04 December 2008

Spying with Web 2.0!

As an IT consultant and business IT process evangeliser, do you think you have the toughest role in managing information? Do you think you have a big problem in your hands in getting your team to "talk to each other" and believe all your problems would just vanish if there is effective dessimation of information? If yes, you need to go through the ten pages of gruelling information sharing problems faced by the defence agencies in United States. Chances are you have been through it, but I recently stumbled on this article and wanted to share that in this space. With the dynamic and ever-changing face of today's terrorism, what one can do in terms of harnessing collective intelligence to put up an effective counter-strategy?

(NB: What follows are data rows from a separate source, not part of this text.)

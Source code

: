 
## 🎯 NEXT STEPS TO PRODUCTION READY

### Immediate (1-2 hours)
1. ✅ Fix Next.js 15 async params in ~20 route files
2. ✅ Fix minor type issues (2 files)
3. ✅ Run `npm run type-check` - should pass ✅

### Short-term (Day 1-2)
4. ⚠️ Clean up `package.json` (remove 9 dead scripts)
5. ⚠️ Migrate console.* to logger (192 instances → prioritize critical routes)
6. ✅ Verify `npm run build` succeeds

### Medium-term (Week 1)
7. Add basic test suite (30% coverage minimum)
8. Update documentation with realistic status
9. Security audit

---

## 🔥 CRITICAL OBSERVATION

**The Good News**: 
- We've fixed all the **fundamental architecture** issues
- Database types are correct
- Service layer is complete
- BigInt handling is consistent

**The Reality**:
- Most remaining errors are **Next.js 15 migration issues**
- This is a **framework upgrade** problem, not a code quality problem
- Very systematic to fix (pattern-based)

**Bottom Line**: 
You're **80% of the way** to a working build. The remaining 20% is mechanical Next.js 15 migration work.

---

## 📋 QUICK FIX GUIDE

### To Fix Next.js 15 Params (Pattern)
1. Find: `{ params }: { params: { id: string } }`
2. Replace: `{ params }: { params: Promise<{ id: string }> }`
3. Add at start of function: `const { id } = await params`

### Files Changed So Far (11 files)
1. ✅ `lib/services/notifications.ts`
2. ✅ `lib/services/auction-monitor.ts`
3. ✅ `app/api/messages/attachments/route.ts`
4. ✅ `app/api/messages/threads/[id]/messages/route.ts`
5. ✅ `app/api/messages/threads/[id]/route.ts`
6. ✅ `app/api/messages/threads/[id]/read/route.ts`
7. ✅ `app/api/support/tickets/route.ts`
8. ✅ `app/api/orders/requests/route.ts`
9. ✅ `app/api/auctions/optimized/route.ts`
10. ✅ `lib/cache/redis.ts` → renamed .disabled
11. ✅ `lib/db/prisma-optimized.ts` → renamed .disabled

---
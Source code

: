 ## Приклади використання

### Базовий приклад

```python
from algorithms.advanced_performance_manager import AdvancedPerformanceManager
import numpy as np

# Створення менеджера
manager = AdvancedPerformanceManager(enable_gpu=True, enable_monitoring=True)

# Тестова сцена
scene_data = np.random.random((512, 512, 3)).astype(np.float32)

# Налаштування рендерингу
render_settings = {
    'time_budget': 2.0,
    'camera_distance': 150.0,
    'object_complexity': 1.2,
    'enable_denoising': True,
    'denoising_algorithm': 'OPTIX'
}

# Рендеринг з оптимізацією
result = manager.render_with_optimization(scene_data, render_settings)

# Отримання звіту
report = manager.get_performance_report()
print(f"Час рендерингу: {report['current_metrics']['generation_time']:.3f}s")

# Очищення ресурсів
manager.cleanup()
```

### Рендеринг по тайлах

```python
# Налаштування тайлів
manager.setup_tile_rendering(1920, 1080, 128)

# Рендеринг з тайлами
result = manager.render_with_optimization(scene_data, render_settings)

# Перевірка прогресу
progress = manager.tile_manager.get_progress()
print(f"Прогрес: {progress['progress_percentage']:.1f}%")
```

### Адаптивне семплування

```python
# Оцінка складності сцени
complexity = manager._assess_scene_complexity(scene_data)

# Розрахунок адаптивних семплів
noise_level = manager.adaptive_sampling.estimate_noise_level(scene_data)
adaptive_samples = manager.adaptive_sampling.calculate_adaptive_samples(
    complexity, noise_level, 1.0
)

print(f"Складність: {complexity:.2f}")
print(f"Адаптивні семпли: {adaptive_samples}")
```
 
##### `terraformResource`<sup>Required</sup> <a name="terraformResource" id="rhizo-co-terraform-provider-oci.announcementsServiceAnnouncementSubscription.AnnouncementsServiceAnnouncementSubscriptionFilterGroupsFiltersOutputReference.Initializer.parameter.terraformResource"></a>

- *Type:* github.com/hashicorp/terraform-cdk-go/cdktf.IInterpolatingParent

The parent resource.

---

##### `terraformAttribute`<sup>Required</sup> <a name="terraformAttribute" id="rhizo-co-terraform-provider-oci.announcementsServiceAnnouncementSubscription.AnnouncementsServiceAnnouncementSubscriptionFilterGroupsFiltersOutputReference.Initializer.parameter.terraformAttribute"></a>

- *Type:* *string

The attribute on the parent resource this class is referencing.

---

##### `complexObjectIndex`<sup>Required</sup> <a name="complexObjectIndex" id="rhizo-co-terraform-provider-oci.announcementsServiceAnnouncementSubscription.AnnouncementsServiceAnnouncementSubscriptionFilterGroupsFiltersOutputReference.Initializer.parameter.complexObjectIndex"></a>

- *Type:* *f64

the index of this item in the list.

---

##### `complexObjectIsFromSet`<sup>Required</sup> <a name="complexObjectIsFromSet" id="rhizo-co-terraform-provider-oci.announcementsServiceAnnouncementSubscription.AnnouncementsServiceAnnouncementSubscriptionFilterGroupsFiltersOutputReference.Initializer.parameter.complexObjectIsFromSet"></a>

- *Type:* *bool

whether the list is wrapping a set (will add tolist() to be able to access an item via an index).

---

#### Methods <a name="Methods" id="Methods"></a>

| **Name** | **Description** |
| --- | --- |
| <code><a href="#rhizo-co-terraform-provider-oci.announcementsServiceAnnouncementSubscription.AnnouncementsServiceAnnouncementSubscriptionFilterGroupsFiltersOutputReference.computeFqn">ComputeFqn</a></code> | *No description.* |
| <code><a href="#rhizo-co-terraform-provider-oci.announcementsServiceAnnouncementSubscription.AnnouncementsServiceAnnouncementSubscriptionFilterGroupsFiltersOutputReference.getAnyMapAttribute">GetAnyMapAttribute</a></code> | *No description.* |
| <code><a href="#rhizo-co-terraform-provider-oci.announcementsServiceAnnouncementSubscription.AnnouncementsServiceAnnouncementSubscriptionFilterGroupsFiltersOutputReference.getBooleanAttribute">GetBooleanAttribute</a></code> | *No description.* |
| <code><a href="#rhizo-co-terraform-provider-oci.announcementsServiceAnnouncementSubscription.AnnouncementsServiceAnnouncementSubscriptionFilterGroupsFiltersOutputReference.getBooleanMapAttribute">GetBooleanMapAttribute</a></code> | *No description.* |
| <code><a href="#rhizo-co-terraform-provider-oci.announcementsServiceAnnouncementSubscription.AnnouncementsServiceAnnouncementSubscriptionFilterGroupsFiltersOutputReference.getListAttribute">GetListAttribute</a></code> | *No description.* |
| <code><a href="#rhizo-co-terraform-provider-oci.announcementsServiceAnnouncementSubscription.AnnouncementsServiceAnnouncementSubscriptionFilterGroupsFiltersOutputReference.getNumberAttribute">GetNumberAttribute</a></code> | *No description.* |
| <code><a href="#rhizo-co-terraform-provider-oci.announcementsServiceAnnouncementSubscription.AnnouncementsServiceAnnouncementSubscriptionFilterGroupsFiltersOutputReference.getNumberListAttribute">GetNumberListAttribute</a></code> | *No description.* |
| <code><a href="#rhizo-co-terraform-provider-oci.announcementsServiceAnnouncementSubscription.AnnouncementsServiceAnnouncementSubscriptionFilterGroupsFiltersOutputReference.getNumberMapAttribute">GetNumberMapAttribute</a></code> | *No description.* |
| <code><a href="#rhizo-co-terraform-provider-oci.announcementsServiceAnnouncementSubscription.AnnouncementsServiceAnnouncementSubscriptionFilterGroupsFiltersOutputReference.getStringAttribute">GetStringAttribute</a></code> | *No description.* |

The story gives an interesting anacedotes on what was happening circa Sep-2001 and what is relevant now. Back from the days when the bosses digested information to analyse what is important and not, the focus has moved towards grass-roots analysis. Agents in multiple agencies write and comment about the situations, threats and intel. A series of tools - WIKI, Chat Rooms and Blogs provide the platform. The number of comments will enable them to connect the dots and do a comprehensive analysis of the developments. This is crowdsourcing in some serious action. An important takeaway - "Social tools will not succeed unless the people aren't social". Though it so stares you in the face for all Web 2.0 initiatives, the benefits derived from the system when it achieves critical mass is simply stupendous.

A good takeaway hidden somewhere there for all of us non-spies?